## INPUT MATERIAL

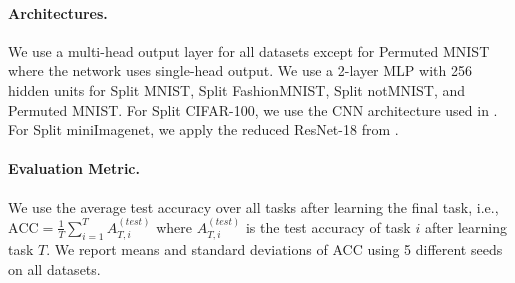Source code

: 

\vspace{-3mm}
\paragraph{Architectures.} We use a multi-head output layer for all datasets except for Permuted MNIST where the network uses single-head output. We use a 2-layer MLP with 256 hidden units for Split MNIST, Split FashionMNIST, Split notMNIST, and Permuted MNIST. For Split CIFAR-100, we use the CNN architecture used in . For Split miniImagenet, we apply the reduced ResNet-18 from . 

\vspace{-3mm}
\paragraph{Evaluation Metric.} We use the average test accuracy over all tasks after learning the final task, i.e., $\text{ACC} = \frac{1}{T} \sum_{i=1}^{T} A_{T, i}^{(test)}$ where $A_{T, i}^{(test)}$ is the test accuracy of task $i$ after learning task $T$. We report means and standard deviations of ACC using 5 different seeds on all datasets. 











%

---

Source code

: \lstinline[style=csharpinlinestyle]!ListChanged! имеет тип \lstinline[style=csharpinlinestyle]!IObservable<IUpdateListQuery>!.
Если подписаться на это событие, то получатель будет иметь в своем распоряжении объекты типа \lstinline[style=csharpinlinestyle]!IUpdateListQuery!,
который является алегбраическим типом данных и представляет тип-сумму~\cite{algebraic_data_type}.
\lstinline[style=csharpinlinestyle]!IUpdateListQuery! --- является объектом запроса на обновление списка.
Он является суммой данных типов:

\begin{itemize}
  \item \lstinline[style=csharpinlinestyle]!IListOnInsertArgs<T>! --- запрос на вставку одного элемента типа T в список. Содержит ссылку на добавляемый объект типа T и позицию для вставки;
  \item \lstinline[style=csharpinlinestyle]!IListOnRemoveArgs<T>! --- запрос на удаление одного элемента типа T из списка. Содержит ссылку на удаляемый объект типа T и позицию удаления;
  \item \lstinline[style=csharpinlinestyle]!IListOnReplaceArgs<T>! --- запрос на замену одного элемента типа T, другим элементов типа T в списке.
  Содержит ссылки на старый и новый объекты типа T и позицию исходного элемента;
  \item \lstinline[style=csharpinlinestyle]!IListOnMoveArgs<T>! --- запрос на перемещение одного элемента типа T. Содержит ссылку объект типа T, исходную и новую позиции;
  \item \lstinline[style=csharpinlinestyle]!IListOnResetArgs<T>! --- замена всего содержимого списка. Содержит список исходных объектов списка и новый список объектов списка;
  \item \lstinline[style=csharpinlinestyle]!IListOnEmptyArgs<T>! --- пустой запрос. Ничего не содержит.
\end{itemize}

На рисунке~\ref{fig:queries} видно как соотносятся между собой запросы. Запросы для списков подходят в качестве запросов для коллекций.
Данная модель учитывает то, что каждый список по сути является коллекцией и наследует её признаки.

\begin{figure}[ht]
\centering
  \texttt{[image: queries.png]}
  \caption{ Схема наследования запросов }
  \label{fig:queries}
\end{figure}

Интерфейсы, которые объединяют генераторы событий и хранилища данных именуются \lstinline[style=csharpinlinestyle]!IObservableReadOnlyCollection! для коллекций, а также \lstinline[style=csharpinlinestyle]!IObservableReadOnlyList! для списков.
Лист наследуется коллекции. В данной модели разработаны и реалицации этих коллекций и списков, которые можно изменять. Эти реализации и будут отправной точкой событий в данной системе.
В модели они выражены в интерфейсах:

## WHAT NEEDS TO BE DONE
Reproduce, character for character, only the lines of the preceding data that start at the line with "и новую позиции;" and end at the line with "В модели они", both included.

## EXERCISE ANSWER
  \item \lstinline[style=csharpinlinestyle]!IListOnMoveArgs<T>! --- запрос на перемещение одного элемента типа T. Содержит ссылку объект типа T, исходную и новую позиции;
  \item \lstinline[style=csharpinlinestyle]!IListOnResetArgs<T>! --- замена всего содержимого списка. Содержит список исходных объектов списка и новый список объектов списка;
  \item \lstinline[style=csharpinlinestyle]!IListOnEmptyArgs<T>! --- пустой запрос. Ничего не содержит.
\end{itemize}

На рисунке~\ref{fig:queries} видно как соотносятся между собой запросы. Запросы для списков подходят в качестве запросов для коллекций.
Данная модель учитывает то, что каждый список по сути является коллекцией и наследует её признаки.

\begin{figure}[ht]
\centering
  \texttt{[image: queries.png]}
  \caption{ Схема наследования запросов }
  \label{fig:queries}
\end{figure}

Интерфейсы, которые объединяют генераторы событий и хранилища данных именуются \lstinline[style=csharpinlinestyle]!IObservableReadOnlyCollection! для коллекций, а также \lstinline[style=csharpinlinestyle]!IObservableReadOnlyList! для списков.
Лист наследуется коллекции. В данной модели разработаны и реалицации этих коллекций и списков, которые можно изменять. Эти реализации и будут отправной точкой событий в данной системе.
В модели они выражены в интерфейсах:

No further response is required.